Goal of the exercise: Check each line of the data, and copy those where "outra" appears.

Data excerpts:
#####
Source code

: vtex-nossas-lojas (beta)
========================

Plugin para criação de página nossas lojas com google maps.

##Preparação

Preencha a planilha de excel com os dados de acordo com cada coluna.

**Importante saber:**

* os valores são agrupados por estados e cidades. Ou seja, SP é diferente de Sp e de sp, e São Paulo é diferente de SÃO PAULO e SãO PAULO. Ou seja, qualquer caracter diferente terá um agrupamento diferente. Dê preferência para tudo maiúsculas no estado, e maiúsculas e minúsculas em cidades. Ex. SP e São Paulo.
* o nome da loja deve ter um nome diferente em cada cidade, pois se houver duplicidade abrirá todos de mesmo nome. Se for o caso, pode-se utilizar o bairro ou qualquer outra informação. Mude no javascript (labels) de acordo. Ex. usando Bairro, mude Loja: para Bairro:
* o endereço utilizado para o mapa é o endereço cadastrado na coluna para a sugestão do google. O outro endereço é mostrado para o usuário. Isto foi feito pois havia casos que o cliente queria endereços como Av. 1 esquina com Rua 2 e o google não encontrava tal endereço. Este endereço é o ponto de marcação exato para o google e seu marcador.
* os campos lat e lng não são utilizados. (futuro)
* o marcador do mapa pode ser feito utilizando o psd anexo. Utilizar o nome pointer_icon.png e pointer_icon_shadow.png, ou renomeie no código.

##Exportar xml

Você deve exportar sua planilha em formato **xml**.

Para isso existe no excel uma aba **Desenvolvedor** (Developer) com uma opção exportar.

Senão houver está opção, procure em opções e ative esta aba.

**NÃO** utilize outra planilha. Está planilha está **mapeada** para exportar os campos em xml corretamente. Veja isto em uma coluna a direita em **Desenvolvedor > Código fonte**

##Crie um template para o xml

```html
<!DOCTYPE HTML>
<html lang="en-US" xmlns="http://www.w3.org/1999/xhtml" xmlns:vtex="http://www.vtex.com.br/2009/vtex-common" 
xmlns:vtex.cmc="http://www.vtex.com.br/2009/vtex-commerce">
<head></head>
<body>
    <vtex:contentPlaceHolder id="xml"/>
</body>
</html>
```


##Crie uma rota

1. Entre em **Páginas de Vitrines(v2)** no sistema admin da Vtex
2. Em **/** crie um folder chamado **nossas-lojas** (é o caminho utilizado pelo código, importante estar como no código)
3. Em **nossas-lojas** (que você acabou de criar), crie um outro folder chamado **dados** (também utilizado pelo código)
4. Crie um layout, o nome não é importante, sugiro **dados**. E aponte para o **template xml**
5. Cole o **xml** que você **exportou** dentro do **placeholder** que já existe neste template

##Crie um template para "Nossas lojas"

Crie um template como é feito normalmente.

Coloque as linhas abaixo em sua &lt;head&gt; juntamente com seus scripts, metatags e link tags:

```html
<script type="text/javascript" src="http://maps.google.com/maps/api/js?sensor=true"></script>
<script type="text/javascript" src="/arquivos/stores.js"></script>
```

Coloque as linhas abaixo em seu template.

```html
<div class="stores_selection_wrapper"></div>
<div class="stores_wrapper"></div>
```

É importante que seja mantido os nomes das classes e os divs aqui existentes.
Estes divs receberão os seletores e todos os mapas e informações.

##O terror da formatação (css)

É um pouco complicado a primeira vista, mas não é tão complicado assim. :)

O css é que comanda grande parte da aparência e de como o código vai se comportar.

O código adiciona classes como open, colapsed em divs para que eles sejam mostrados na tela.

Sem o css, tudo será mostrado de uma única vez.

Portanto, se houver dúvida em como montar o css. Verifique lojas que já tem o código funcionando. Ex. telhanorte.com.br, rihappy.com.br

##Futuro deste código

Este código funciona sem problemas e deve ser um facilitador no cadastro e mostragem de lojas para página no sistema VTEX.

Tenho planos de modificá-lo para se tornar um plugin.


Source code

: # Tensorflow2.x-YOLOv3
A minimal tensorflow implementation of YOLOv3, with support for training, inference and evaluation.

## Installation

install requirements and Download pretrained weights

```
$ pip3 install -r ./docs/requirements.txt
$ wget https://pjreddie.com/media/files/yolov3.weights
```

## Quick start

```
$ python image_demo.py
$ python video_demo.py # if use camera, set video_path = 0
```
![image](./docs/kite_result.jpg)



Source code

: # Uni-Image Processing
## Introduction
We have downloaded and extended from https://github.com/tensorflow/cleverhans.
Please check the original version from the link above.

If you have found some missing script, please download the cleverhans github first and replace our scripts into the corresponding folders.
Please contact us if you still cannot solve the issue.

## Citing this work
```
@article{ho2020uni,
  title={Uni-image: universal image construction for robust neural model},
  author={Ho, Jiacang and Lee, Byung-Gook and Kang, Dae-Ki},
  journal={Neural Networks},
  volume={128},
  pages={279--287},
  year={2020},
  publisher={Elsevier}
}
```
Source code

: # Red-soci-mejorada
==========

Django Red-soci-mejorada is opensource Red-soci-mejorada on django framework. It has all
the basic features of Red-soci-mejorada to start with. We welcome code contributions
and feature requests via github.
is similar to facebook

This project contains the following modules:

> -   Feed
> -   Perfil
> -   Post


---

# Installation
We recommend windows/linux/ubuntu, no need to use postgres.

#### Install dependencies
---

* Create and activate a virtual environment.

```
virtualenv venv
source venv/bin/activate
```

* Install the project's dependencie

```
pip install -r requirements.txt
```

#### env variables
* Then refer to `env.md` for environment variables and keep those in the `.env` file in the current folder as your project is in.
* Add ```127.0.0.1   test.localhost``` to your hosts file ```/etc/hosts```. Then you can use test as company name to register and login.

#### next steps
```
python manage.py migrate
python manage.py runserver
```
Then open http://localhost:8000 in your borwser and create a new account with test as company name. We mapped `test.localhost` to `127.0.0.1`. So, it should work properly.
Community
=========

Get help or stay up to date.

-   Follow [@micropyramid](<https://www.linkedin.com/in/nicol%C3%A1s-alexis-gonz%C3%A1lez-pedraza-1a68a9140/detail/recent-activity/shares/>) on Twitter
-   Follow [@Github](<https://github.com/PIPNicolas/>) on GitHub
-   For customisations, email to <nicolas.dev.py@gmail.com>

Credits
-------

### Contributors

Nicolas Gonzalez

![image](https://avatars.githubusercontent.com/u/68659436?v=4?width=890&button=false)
#####
Answer for this exercise:
* o nome da loja deve ter um nome diferente em cada cidade, pois se houver duplicidade abrirá todos de mesmo nome. Se for o caso, pode-se utilizar o bairro ou qualquer outra informação. Mude no javascript (labels) de acordo. Ex. usando Bairro, mude Loja: para Bairro:
**NÃO** utilize outra planilha. Está planilha está **mapeada** para exportar os campos em xml corretamente. Veja isto em uma coluna a direita em **Desenvolvedor > Código fonte**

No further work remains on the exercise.